▶ REQUIRED ACTION
Each line from the one holding "#### 多语言资源文件" to the end of the data below must be output verbatim, with no other lines.

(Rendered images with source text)
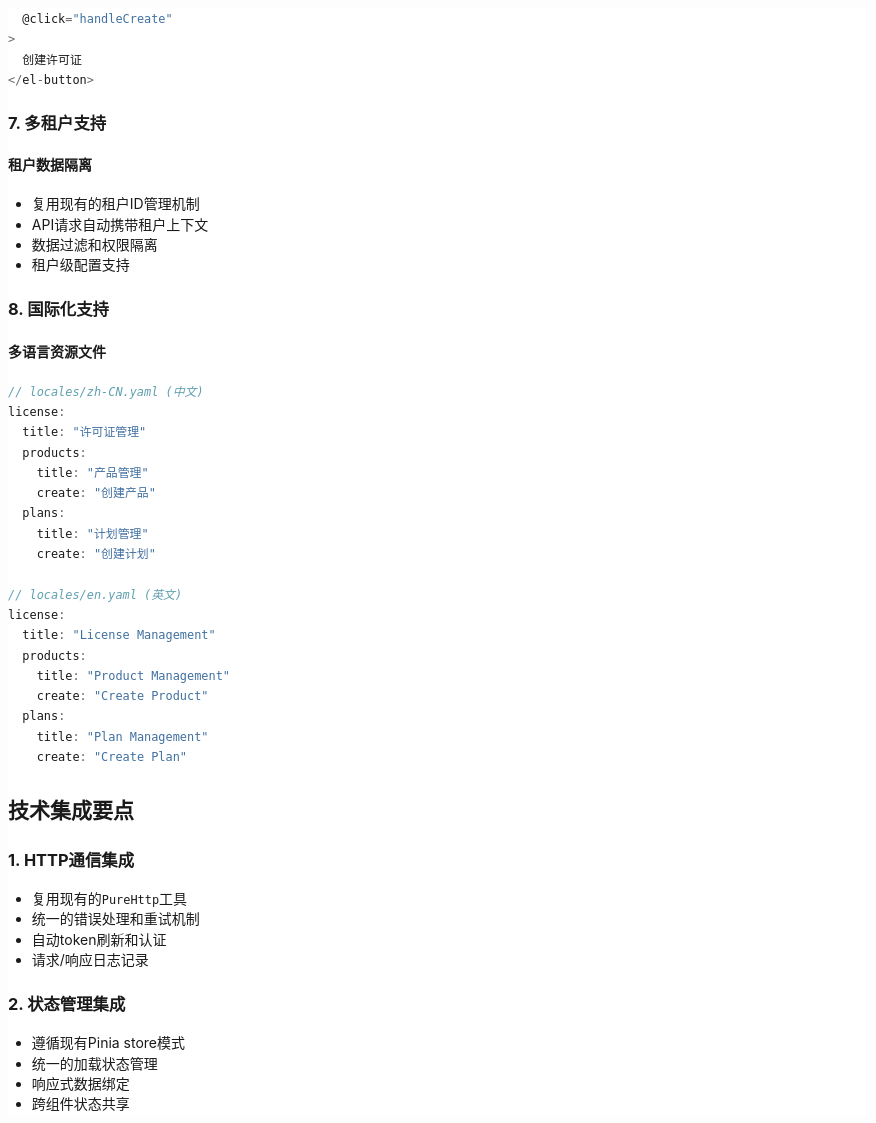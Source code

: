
 ```typescript
  @click="handleCreate"
>
  创建许可证
</el-button>
```

### 7. 多租户支持

#### 租户数据隔离
- 复用现有的租户ID管理机制
- API请求自动携带租户上下文
- 数据过滤和权限隔离
- 租户级配置支持

### 8. 国际化支持

#### 多语言资源文件
```typescript
// locales/zh-CN.yaml (中文)
license:
  title: "许可证管理"
  products:
    title: "产品管理"
    create: "创建产品"
  plans:
    title: "计划管理" 
    create: "创建计划"

// locales/en.yaml (英文)  
license:
  title: "License Management"
  products:
    title: "Product Management"
    create: "Create Product"
  plans:
    title: "Plan Management"
    create: "Create Plan"
```

## 技术集成要点

### 1. HTTP通信集成
- 复用现有的`PureHttp`工具
- 统一的错误处理和重试机制
- 自动token刷新和认证
- 请求/响应日志记录

### 2. 状态管理集成
- 遵循现有Pinia store模式
- 统一的加载状态管理
- 响应式数据绑定
- 跨组件状态共享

▶ ANSWER TO THIS TASK
#### 多语言资源文件
```typescript
// locales/zh-CN.yaml (中文)
license:
  title: "许可证管理"
  products:
    title: "产品管理"
    create: "创建产品"
  plans:
    title: "计划管理" 
    create: "创建计划"

// locales/en.yaml (英文)  
license:
  title: "License Management"
  products:
    title: "Product Management"
    create: "Create Product"
  plans:
    title: "Plan Management"
    create: "Create Plan"
```

## 技术集成要点

### 1. HTTP通信集成
- 复用现有的`PureHttp`工具
- 统一的错误处理和重试机制
- 自动token刷新和认证
- 请求/响应日志记录

### 2. 状态管理集成
- 遵循现有Pinia store模式
- 统一的加载状态管理
- 响应式数据绑定
- 跨组件状态共享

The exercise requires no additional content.